What you need to do: Show all lines of the listing that hold the word "error".
********
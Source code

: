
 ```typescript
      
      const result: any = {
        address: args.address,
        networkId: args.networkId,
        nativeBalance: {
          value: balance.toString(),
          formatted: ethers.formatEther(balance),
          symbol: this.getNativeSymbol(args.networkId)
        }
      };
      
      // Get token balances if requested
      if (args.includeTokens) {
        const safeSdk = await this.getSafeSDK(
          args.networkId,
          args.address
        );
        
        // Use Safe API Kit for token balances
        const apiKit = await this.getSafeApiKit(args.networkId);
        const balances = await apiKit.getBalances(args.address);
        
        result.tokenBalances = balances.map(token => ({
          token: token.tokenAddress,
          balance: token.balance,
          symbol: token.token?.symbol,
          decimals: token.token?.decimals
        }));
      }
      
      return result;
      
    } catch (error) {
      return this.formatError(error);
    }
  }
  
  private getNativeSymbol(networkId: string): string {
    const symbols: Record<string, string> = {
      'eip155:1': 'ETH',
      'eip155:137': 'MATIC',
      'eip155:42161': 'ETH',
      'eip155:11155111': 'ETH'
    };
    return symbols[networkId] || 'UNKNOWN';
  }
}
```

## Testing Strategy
********
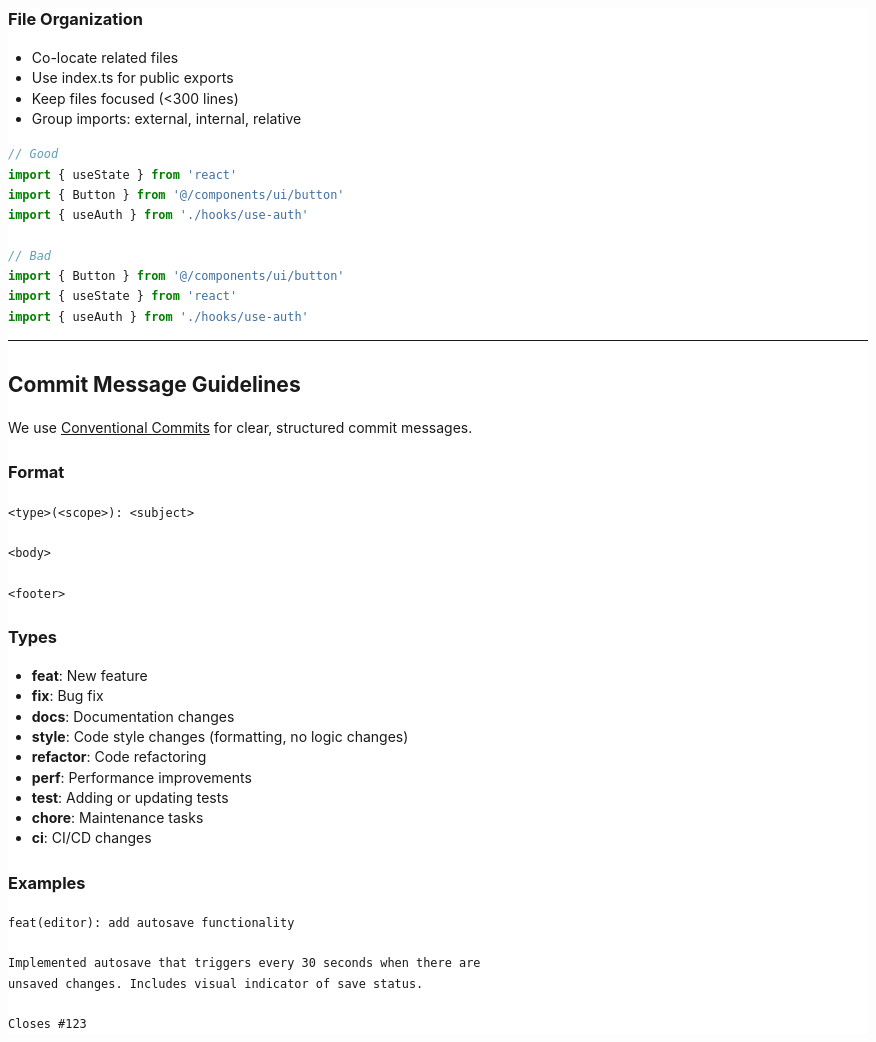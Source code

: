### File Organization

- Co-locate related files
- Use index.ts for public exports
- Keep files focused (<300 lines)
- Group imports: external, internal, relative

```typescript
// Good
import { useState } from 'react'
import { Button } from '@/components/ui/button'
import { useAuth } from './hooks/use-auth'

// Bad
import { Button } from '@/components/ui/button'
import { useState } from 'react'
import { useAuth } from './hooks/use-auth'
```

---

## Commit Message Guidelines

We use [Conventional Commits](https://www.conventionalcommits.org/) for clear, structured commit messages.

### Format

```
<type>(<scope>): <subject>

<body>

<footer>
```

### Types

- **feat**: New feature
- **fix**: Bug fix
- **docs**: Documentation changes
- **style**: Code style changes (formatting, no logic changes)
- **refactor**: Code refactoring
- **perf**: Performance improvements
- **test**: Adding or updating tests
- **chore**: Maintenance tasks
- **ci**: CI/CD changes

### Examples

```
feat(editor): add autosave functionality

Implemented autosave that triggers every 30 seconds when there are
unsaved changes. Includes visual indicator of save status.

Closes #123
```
********
Answer box:
    } catch (error) {
      return this.formatError(error);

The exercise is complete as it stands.